Sriram, Martin make England toil in the sun
Anand Vasu - 23 November 2001
To say the final session of the day bore no joy for the visitors would
be an understatement worthy of the English, the supposed original
masters of the art. Two cricketers who are more than used to setting
up stalls and batting out over after over did exactly that, with
Sridharan Sriram accumulating 120 and Jacob Martin helping himself to
83, as the Indian Board President's XI replied to the England total of
320 with 256/2 at the end of the second day's play.
The bowling charts make very poor reading if you are an England fan.
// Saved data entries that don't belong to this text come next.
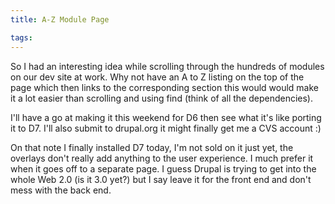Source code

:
 ```yaml
---
title: A-Z Module Page

tags:
---
```

<p>So I had an interesting idea while scrolling through the hundreds of modules on our dev site at work. Why not have an A to Z listing on the top of the page which then links to the corresponding section this would would make it a lot easier than scrolling and using find (think of all the dependencies).</p><p>I'll have a go at making it this weekend for D6 then see what it's like porting it to D7. I'll also submit to drupal.org it might finally get me a CVS account :)</p><p>On that note I finally installed D7 today, I'm not sold on it just yet, the overlays don't really add anything to the user experience. I much prefer it when it goes off to a separate page. I guess Drupal is trying to get into the whole Web 2.0 (is it 3.0 yet?) but I say leave it for the front end and don't mess with the back end.</p>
The most experienced specialist fast bowler, Matthew Hoggard, returned
figures of 17-3-34-1. The others were not far behind, with only Martyn
Ball picking up a wicket. James Ormond, Craig White and Richard Dawson
toiled hard without reward, giving away 139 runs between them off 43
overs.
England, however, have no real need to lose heart at the proceedings
of the second day. Posting 320, they did their bit in putting the
match out of reach of a Board President's XI victory. On seeing this,
Martin used the day to send out signals to the selectors. One thought
the two-day affair at Mumbai was rendered useless by its limited time.
The story was pretty much the same at Hyderabad.
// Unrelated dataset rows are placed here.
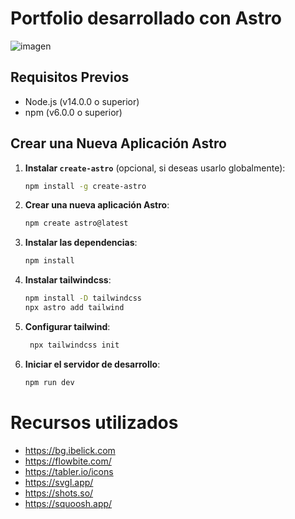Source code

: 
# Portfolio desarrollado con Astro
![imagen](https://github.com/user-attachments/assets/3fea3f73-f42a-440c-8f6a-3387103718ec)








## Requisitos Previos

- Node.js (v14.0.0 o superior)
- npm (v6.0.0 o superior)

## Crear una Nueva Aplicación Astro


1. **Instalar `create-astro`** (opcional, si deseas usarlo globalmente):
    ```sh
    npm install -g create-astro
    ```

2. **Crear una nueva aplicación Astro**:
    ```sh
    npm create astro@latest
    ```

3. **Instalar las dependencias**:
    ```sh
    npm install
    ```
4. **Instalar tailwindcss**:
    ```sh
    npm install -D tailwindcss
    npx astro add tailwind
    ```
5. **Configurar tailwind**:
    ```sh
     npx tailwindcss init
    ``` 
5. **Iniciar el servidor de desarrollo**:
    ```sh
    npm run dev
    ```

    
    
# Recursos utilizados
- https://bg.ibelick.com
- https://flowbite.com/
- https://tabler.io/icons
- https://svgl.app/
- https://shots.so/
- https://squoosh.app/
Sridharan Sriram is a grafter at the best of times. In essence more of
a left-arm spinner than a batsman, the left-hander was recently pitch-
forked into the opening slot. Whenever there was width to the
delivery, Sriram was quick to open the face of the bat and guide the
ball to the third man area. The full delivery on the pads was not
spared either, repeatedly being tickled away to the vacant fine-leg
region. But it was not the strokes he played, but the lack of them
that singled out his innings.
Defending solidly when the ball threatened the wickets, Sriram gave
away little to the bowlers. Spending the whole day out in the middle,
he saw off 236 balls in his innings of 120. On 14 occasions, he
managed to find the fence. Whether this innings will once more put him
in the limelight and prod the selectors into picking him remains to be
seen.
The day however, did not belong solely to Sriram. Skipper Martin
impressed with his approach to batting. Unlike Dinesh Mongia (44), who
flattered to deceive, Martin stuck to his task admirably. Driving
through the covers with aplomb, he forced the bowlers to change their
length a touch and made them bowl to his strength. With that achieved,
the ball disappeared through the mid-wicket region regularly off
booming pulls. 83 runs resulted, dotted with 10 boundaries.
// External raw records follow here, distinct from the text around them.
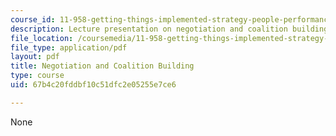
 ```yaml
---
course_id: 11-958-getting-things-implemented-strategy-people-performance-and-leadership-january-iap-2009
description: Lecture presentation on negotiation and coalition building.
file_location: /coursemedia/11-958-getting-things-implemented-strategy-people-performance-and-leadership-january-iap-2009/67b4c20fddbf10c51dfc2e05255e7ce6_coalition_day1.pdf
file_type: application/pdf
layout: pdf
title: Negotiation and Coalition Building
type: course
uid: 67b4c20fddbf10c51dfc2e05255e7ce6

---
```

None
The pairing of Sriram and Martin rubbed salt in the wounds of the
English, accelerating just a touch towards the end of the day. With
English shoulders dropping, Sriram and Martin went in for the kill,
piling up 190 runs for the third wicket. The worrying thing from the
English point of view is that they could not control the tempo of the
game against a pair of defensive batsmen. What then will be their
answer to the attacking cricket that the likes of Sachin Tendulkar and
VVS Laxman will dish out?
Unfortunately for the visitors, things are not going to get any easier
as the tour progresses. Their best bet, as Nasser Hussain put it, was
to stay in the game as long as possible and wait for the hosts to feel
the pressure. The way things are unfolding, you could excuse the
England captain for thinking that this might never happen.